As a domain seller, if you give a potential buyer a price for your domain name but say the price is “negotiable” or that you will consider an offer, I think that not only are you throwing away your price, but you are opening the door for a much lower offer. Any shrewd business person will detect weakness with those types of terms and you are going to potentially lose money. If they had been willing to pay your $5,000 price, but you then say it’s negotiable, that means you are not firm on your price and you will most likely get less.

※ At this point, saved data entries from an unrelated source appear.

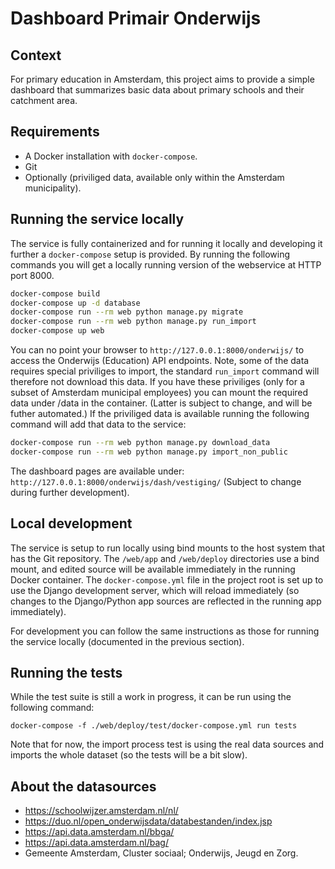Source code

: # Dashboard Primair Onderwijs
## Context
For primary education in Amsterdam, this project aims to provide a simple
dashboard that summarizes basic data about primary schools and their
catchment area.

## Requirements
* A Docker installation with `docker-compose`.
* Git
* Optionally (priviliged data, available only within the Amsterdam municipality).


## Running the service locally
The service is fully containerized and for running it locally and developing
it further a `docker-compose` setup is provided. By running the following
commands you will get a locally running version of the webservice at HTTP port
8000.

```bash
docker-compose build
docker-compose up -d database
docker-compose run --rm web python manage.py migrate
docker-compose run --rm web python manage.py run_import
docker-compose up web
```

You can no point your browser to `http://127.0.0.1:8000/onderwijs/` to access
the Onderwijs (Education) API endpoints. Note, some of the data requires
special priviliges to import, the standard `run_import` command will therefore
not download this data. If you have these priviliges (only for a subset of
Amsterdam municipal employees) you can mount the required data under /data in
the container. (Latter is subject to change, and will be futher automated.)
If the priviliged data is available running the following command will add that
data to the service:

```bash
docker-compose run --rm web python manage.py download_data
docker-compose run --rm web python manage.py import_non_public
```

The dashboard pages are available under:
`http://127.0.0.1:8000/onderwijs/dash/vestiging/` (Subject to change during
further development).

## Local development
The service is setup to run locally using bind mounts to the host system
that has the Git repository. The `/web/app` and `/web/deploy` directories
use a bind mount, and edited source will be available immediately in the
running Docker container. The `docker-compose.yml` file in the project
root is set up to use the Django development server, which will reload
immediately (so changes to the Django/Python app sources are reflected in
the running app immediately).

For development you can follow the same instructions as those for running
the service locally (documented in the previous section).


## Running the tests
While the test suite is still a work in progress, it can be run using the
following command:

```
docker-compose -f ./web/deploy/test/docker-compose.yml run tests
```

Note that for now, the import process test is using the real data sources
and imports the whole dataset (so the tests will be a bit slow).


## About the datasources
* https://schoolwijzer.amsterdam.nl/nl/
* https://duo.nl/open_onderwijsdata/databestanden/index.jsp
* https://api.data.amsterdam.nl/bbga/
* https://api.data.amsterdam.nl/bag/
* Gemeente Amsterdam, Cluster sociaal; Onderwijs, Jeugd en Zorg.
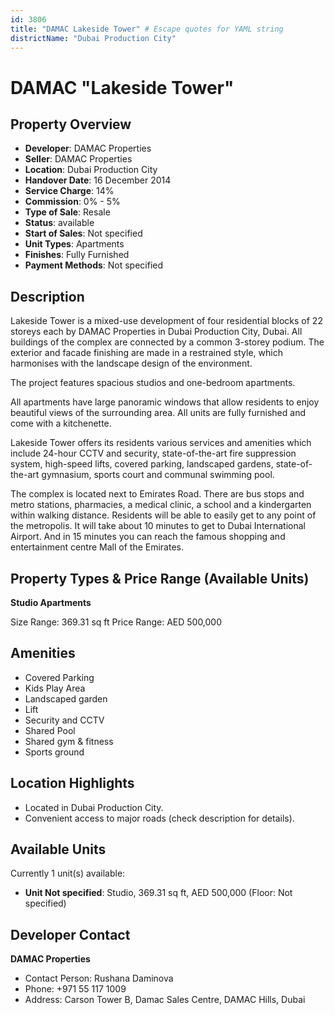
 ```yaml
---
id: 3806
title: "DAMAC Lakeside Tower" # Escape quotes for YAML string
districtName: "Dubai Production City"
---
```


# DAMAC "Lakeside Tower"

## Property Overview
- **Developer**: DAMAC Properties
- **Seller**: DAMAC Properties
- **Location**: Dubai Production City
- **Handover Date**: 16 December 2014
- **Service Charge**: 14%
- **Commission**: 0% - 5%
- **Type of Sale**: Resale
- **Status**: available
- **Start of Sales**: Not specified
- **Unit Types**: Apartments
- **Finishes**: Fully Furnished
- **Payment Methods**: Not specified

## Description
Lakeside Tower is a mixed-use development of four residential blocks of 22 storeys each by DAMAC Properties in Dubai Production City, Dubai. All buildings of the complex are connected by a common 3-storey podium. The exterior and facade finishing are made in a restrained style, which harmonises with the landscape design of the environment. 

The project features spacious studios and one-bedroom apartments. 

All apartments have large panoramic windows that allow residents to enjoy beautiful views of the surrounding area. All units are fully furnished and come with a kitchenette.

Lakeside Tower offers its residents various services and amenities which include 24-hour CCTV and security, state-of-the-art fire suppression system, high-speed lifts, covered parking, landscaped gardens, state-of-the-art gymnasium, sports court and communal swimming pool.

The complex is located next to Emirates Road. There are bus stops and metro stations, pharmacies, a medical clinic, a school and a kindergarten within walking distance. Residents will be able to easily get to any point of the metropolis. It will take about 10 minutes to get to Dubai International Airport. And in 15 minutes you can reach the famous shopping and entertainment centre Mall of the Emirates.

## Property Types & Price Range (Available Units)
**Studio Apartments**

Size Range: 369.31 sq ft
Price Range: AED 500,000

## Amenities
- Covered Parking
- Kids Play Area
- Landscaped garden
- Lift
- Security and CCTV
- Shared Pool
- Shared gym & fitness
- Sports ground

## Location Highlights
- Located in Dubai Production City.
- Convenient access to major roads (check description for details).

## Available Units
Currently 1 unit(s) available:
- **Unit Not specified**: Studio, 369.31 sq ft, AED 500,000 (Floor: Not specified)

## Developer Contact
**DAMAC Properties**
- Contact Person: Rushana Daminova
- Phone: +971 55 117 1009
- Address: Carson Tower B, Damac Sales Centre, DAMAC Hills, Dubai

Another term I find to be weak is “asking” price. To me, an asking price means it’s what you are hoping to get rather than the firm price. It’s like saying “I am asking for $5,000 but am willing to take less.” I don’t like to use the term “asking price” because I also feel that weakens your position.

Here are a few terms/phrases I believe convey weakness:

  • Negotiable
  • Asking price
  • Will consider offers
  • Best offer accepted
  • Submit your best offer

I understand that many people who use those terms are probably very motivated to sell and perhaps have priced their names higher to reflect the lower offer that is sure to come. However, I think those terms, especially when used in a negotiation with an end user buyer, are signs of weakness and will lead to lower value deals than if they weren’t used.

What other terms and phrases do you think weaken your negotiating postion?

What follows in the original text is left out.